Il n'avait évidemment pas remis les pieds dans les parties communes réservées aux Griffondors. Il évitait même le plus possible de se rendre à la bibliothèque sachant que les autres risquaient de l'y chercher. Le reste du temps, il le passait en grande partie à l'extérieur du château et ne rentrait qu'à la nuit tombée, rasant les murs en évitant Rusard, pour aller s'affaler sur le lit de la petite pièce sombre et poussiéreuse qui lui servait de chambre.
Il s'était brusquement rappelé ce réduit qu'il avait déniché au hasard de ses pérégrinations de maraudeur et qu'il pourrait facilement aménager en chambre. C'était une petite pièce sans aucun intérêt a priori, et il n'avait donc jamais parlé aux autres de sa découverte. Il pouvait ainsi être assuré de sa propre tranquillité. Heureusement pour lui, la « carte des maraudeurs »,leur dernier projet en cours, n'était pas encore achevée et il savait que les autres ne pourraient pas le localiser grâce à elle.
Ses yeux se fermèrent et sa tête dodelina sur sa poitrine. Il était las, tellement las. Pourtant il savait très bien qu'une fois allongé dans son lit, il ne pourrait pas fermer l'oeil de la nuit. Il avait l'impression de passer des heures à chercher le sommeil et à se retourner interminablement en ressassant encore et encore sa détresse et son chagrin.
La détresse de se sentir seul, le chagrin d'une amitié trahie.
« Non, ne pas y penser, ne pas y penser ... »
Mais c'était plus fort que lui, la pensée de Sirius et de sa trahison ne cessait de le hanter.
« Pourquoi Sirius ? Pourquoi t'as fait ça ?... »
Il ferma les yeux et à nouveau se força à respirer profondément pour essayer de chasser la panique qu'il sentait grandir au fond de lui.

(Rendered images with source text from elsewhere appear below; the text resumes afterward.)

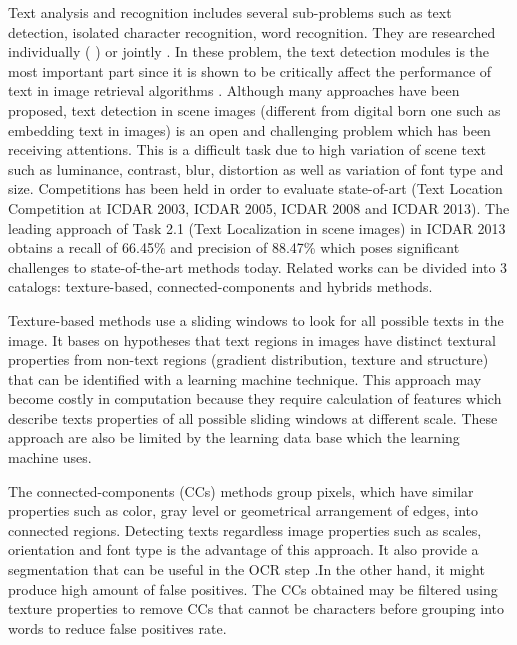 Text analysis and recognition includes several sub-problems such as text detection, isolated character recognition, word recognition. They are researched individually (\cite{Campos.2010.CVPR} \cite{Chen.2004.CVPR} \cite{Liu.2006.CRA} \cite{Epshtein.2010.CVPR} \cite{xucheng.2013.pami}) or jointly \cite{Neumann12}. In these problem, the text detection modules is the most important part since it is shown to be critically affect the performance of text in image retrieval algorithms \cite{Epshtein.2010.CVPR}. Although many approaches have been proposed, text detection in scene images (different from digital born one such as embedding text in images) is an open and challenging problem which has been receiving attentions. This is a difficult task due to high variation of scene text such as luminance, contrast, blur, distortion as well as variation of font type and size. Competitions has been held in order to evaluate state-of-art (Text Location Competition at ICDAR 2003, ICDAR 2005, ICDAR 2008 and ICDAR 2013). The leading approach of Task 2.1 (Text Localization in scene images) in ICDAR 2013 obtains a recall of 66.45\% and precision of 88.47\% \cite{ICDAR.2013} which poses significant challenges to state-of-the-art methods today. Related works can be divided into 3 catalogs: texture-based, connected-components and hybrids methods. 
\par
Texture-based methods \cite{Chen.2004.CVPR} use a sliding windows to look for all possible texts in the image. It bases on hypotheses that text regions in images have distinct textural properties from non-text regions (gradient distribution, texture and structure) that can be identified with a learning machine technique. This approach may become costly in computation because they require calculation of features which describe texts properties of all possible sliding windows at different scale. These approach are also be limited by the learning data base which the learning machine uses. 
\par
The connected-components (CCs) methods \cite{Epshtein.2010.CVPR} \cite{xucheng.2013.pami} group pixels, which have similar properties such as color, gray level or geometrical arrangement of edges, into connected regions. Detecting texts regardless image properties such as scales, orientation and font type is the advantage of this approach. It also provide a segmentation that can be useful in the OCR step .In the other hand, it might produce high amount of false positives. The CCs obtained may be filtered using texture properties to remove CCs that cannot be characters before grouping into words to reduce false positives rate.
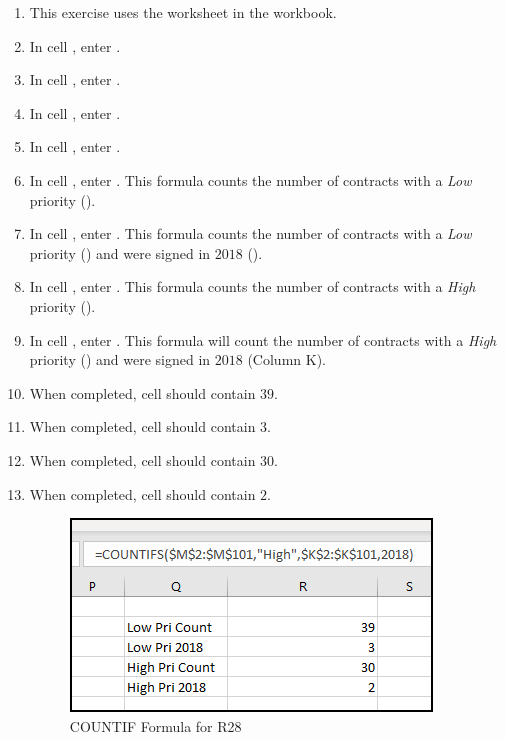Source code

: \begin{enumerate}
	\item This exercise uses the  worksheet in the  workbook.
	\item In cell , enter .
	\item In cell , enter .
	\item In cell , enter .
	\item In cell , enter .
	\item In cell , enter . This formula counts the number of contracts with a \textit{Low} priority ().
	\item In cell , enter . This formula counts the number of contracts with a \textit{Low} priority () and were signed in $ 2018 $ ().
	\item In cell , enter . This formula counts the number of contracts with a \textit{High} priority ().
	\item In cell , enter . This formula will count the number of contracts with a \textit{High} priority () and were signed in $ 2018 $ (Column K).
	\item When completed, cell  should contain $ 39 $.
	\item When completed, cell  should contain $ 3 $.
	\item When completed, cell  should contain $ 30 $.
	\item When completed, cell  should contain $ 2 $.
	
	\begin{figure}[H]
		\centering
		\includegraphics[width=\maxwidth{.75\linewidth}]{gfx/ch09_fig43}
		\caption{COUNTIF Formula for R28}
		\label{09:fig43}
	\end{figure}
		
\end{enumerate}

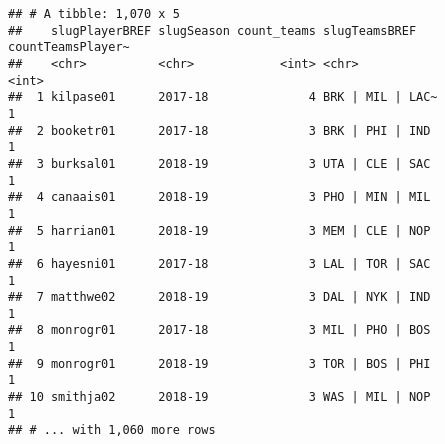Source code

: \documentclass[]{article}
\newenvironment{Shaded}{\begin{snugshade}}{\end{snugshade}}
\newcommand{\KeywordTok}[1]{\textcolor[rgb]{0.13,0.29,0.53}{\textbf{#1}}}
\newcommand{\DataTypeTok}[1]{\textcolor[rgb]{0.13,0.29,0.53}{#1}}
\newcommand{\StringTok}[1]{\textcolor[rgb]{0.31,0.60,0.02}{#1}}
\newcommand{\CommentTok}[1]{\textcolor[rgb]{0.56,0.35,0.01}{\textit{#1}}}
\newcommand{\OperatorTok}[1]{\textcolor[rgb]{0.81,0.36,0.00}{\textbf{#1}}}
\newcommand{\NormalTok}[1]{#1}
\begin{document}
\begin{Shaded}
\end{Shaded}

\begin{verbatim}
## # A tibble: 1,070 x 5
##    slugPlayerBREF slugSeason count_teams slugTeamsBREF    countTeamsPlayer~
##    <chr>          <chr>            <int> <chr>                        <int>
##  1 kilpase01      2017-18              4 BRK | MIL | LAC~                 1
##  2 booketr01      2017-18              3 BRK | PHI | IND                  1
##  3 burksal01      2018-19              3 UTA | CLE | SAC                  1
##  4 canaais01      2018-19              3 PHO | MIN | MIL                  1
##  5 harrian01      2018-19              3 MEM | CLE | NOP                  1
##  6 hayesni01      2017-18              3 LAL | TOR | SAC                  1
##  7 matthwe02      2018-19              3 DAL | NYK | IND                  1
##  8 monrogr01      2017-18              3 MIL | PHO | BOS                  1
##  9 monrogr01      2018-19              3 TOR | BOS | PHI                  1
## 10 smithja02      2018-19              3 WAS | MIL | NOP                  1
## # ... with 1,060 more rows
\end{verbatim}
\end{document}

Mais pourquoi avait-il fallu qu'ils s'accrochent à lui au point de devenir amis ? finalement il souffrait moins quand il ne savait pas ce que c'était que l'amitié. Avant Poudlard il n'avait jamais eu le moindre ami et n'avait même jamais osé espérer en avoir.
Il s'était pourtant bien défendu pendant la première année, se fermant à leurs multiples tentatives pour l'inclure dans leur petit groupe. Il avait fallu toute l'obstination attentive et amicale de James, la gentillesse de Peter et le charisme envoûtant de Sirius pour qu'il accepte de s'ouvrir peu à peu à eux .
Malgré sa peine, Rémus sourit en y repensant. Non finalement, il ne pouvait pas regretter. Il ne pourrait jamais regretter cette courte période de sa vie. Grâce à ses amis, il avait vécu à Poudlard les plus beaux jours de sa jeune existence. Surtout après que ceux-ci aient appris et accepté sa lycanthropie. Il était alors passé d'un extrême à l'autre, du repli solitaire sur soi à un attachement farouche pour sa bande d'amis. Ils étaient devenus sa famille, sa meute comme disait Sir ...
Rémus fronça les sourcils en grondant ... Non, il valait mieux oublier ce qu'il disait celui là.
Il se força à reprendre le fil interrompu de sa pensée et les images heureuses se succédèrent.
Il savait ce qu'il leur devait, tout ce qu'ils avaient fait pour lui et il ne pourrait jamais les oublier. Il sourit en pensant à leur attitude protectrice envers lui. Depuis qu'ils avaient découvert sa maladie, ils se croyaient investis du devoir de l'entourer et de le protéger vis à vis de leur entourage. Pourtant, malgré sa fragilité apparente et son air maladif parfois, il était certainement celui d'entre eux qui avait la plus grande résistance. Il n'aurait jamais pu survivre à la destruction et à la reconstruction de son être chaque mois sans une résistance exceptionnelle. Mais aucun d'entre eux ne s'était certainement jamais fait cette réflexion alors il les laissait faire, amusé et ému de leur gentillesse et de leurs attentions à son égard.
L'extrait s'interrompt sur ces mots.